**TASK STATEMENT**
For the data below, please report each line where the word "pass" is found.

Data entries
★ ★ ★ ★
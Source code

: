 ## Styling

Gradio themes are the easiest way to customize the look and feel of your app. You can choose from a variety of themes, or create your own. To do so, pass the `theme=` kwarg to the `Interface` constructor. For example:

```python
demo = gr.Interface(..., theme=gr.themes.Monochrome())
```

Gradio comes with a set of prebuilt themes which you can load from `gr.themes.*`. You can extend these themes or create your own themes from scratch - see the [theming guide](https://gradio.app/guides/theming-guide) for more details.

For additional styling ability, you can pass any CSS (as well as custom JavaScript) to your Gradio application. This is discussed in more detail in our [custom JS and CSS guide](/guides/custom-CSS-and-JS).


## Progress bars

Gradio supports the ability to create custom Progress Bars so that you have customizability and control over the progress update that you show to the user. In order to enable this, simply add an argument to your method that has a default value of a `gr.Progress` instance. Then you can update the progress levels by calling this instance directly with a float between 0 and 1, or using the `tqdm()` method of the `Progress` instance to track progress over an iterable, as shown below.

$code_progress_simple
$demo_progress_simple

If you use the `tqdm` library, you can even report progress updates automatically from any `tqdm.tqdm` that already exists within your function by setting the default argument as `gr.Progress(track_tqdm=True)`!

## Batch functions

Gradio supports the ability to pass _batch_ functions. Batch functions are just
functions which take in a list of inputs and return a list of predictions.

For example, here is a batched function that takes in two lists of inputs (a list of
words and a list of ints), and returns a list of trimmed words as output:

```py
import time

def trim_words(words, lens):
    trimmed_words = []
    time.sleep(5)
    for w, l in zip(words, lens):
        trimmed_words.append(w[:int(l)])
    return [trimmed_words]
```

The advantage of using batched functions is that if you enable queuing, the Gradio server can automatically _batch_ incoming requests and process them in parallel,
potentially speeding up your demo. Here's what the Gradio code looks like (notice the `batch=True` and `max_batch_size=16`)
★ ★ ★ ★
**ANSWER TO THE EXERCISE**
Gradio themes are the easiest way to customize the look and feel of your app. You can choose from a variety of themes, or create your own. To do so, pass the `theme=` kwarg to the `Interface` constructor. For example:
For additional styling ability, you can pass any CSS (as well as custom JavaScript) to your Gradio application. This is discussed in more detail in our [custom JS and CSS guide](/guides/custom-CSS-and-JS).
Gradio supports the ability to pass _batch_ functions. Batch functions are just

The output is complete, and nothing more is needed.